Children who are abused or are exposed to domestic violence show the same pattern of brain activity as soldiers exposed to combat, a new study has revealed.

Abused kids 'have brains of combat soldiers'

Children who are abused or are exposed to domestic violence show the same pattern of brain activity as soldiers exposed to combat, a new study has revealed.

The study is the first to apply functional brain imaging to explore the impact of physical abuse or domestic violence on the emotional development of children, according to the researchers.

“Enhanced reactivity to a biologically salient threat cue such as anger may represent an adaptive response for these children in the short term, helping keep them out of danger,” said Eamon McCrory of University College London.

“However, it may also constitute an underlying neurobiological risk factor increasing their vulnerability to later mental health problems, and particularly anxiety.”
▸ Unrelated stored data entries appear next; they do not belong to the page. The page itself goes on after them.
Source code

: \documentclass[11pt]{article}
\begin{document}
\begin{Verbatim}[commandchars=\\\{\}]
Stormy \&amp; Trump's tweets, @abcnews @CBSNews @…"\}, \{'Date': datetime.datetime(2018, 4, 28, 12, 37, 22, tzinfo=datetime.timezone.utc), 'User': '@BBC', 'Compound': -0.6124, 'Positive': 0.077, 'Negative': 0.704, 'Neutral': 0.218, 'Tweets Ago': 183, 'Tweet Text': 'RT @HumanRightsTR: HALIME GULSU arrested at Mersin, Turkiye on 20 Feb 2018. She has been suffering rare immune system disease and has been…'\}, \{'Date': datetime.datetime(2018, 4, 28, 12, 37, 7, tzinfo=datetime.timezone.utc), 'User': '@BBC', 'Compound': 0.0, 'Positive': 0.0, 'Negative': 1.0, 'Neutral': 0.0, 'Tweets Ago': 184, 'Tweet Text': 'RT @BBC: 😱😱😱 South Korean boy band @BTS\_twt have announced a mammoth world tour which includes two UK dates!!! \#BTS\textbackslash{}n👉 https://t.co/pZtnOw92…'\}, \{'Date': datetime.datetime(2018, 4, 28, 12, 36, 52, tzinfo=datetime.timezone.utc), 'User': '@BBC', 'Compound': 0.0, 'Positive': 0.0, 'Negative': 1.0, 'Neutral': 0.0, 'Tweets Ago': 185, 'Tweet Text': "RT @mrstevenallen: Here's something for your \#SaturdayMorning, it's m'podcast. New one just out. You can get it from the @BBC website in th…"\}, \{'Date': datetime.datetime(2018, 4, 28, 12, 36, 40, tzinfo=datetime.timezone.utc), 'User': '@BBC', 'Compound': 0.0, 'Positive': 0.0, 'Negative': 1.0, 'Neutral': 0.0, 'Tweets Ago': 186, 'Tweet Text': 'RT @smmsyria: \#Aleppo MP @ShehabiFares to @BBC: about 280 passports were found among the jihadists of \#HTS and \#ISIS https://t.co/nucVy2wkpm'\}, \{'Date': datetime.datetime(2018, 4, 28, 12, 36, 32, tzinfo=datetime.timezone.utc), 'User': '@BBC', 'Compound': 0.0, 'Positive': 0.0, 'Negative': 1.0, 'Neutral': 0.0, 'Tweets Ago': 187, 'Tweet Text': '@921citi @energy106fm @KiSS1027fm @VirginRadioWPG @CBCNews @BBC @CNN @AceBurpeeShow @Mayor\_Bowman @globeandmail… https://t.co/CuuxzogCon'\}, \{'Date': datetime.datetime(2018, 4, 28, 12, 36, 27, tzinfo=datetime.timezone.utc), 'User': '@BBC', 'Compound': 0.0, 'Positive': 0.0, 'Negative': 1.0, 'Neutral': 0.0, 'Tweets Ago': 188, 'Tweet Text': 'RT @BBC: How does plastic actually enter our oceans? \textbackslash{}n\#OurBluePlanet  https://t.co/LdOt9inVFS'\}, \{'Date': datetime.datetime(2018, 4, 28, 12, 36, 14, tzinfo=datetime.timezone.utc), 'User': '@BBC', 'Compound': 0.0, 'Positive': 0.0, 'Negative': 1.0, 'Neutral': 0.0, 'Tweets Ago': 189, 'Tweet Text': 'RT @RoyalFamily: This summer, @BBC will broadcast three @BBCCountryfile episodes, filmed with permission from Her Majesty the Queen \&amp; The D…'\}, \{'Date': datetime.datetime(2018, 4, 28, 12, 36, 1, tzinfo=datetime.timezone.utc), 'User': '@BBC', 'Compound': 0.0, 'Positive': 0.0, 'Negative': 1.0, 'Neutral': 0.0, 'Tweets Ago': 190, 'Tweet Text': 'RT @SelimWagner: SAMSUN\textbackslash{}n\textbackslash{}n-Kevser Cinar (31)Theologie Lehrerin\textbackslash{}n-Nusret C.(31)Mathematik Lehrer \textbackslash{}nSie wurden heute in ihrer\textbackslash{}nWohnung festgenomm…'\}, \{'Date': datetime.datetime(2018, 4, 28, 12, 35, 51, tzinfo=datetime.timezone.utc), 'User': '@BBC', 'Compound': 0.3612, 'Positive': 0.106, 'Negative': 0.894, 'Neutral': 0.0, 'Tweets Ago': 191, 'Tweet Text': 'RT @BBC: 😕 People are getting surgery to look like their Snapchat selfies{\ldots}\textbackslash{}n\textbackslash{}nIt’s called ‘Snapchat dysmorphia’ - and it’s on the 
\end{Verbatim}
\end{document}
Maltreatment is known to be one of the most potent environmental risk factors associated with anxiety and depression but still, according to McCrory, “relatively little is known how such adversity ‘gets under the skin’ and increases a child’s later vulnerability, even into adulthood.”

The new study showed that children with documented exposure to violence in the home differ in their brain response to angry versus sad faces.

When presented with angry faces, children with a history of abuse show heightened activity in the brain’s anterior insula and amygdala, regions involved in detecting threat and anticipating pain.

McCrory said that the changes do not reflect damage to the brain. Rather, the patterns represent the brain's way of adapting to a challenging or dangerous environment. Still, those shifts may come at the cost of increased vulnerability to later stress.

Although the results may not have immediate practical implications, they are nonetheless critical given that a significant minority of children are exposed to family violence.

"This underlines the importance of taking seriously the impact for a child of living in a family characterised by violence. Even if such a child is not showing overt signs of anxiety or depression, these experiences still appear to have a measurable effect at the neural level," McCrory added.

The study has been recently published Current Biology, a Cell Press publication.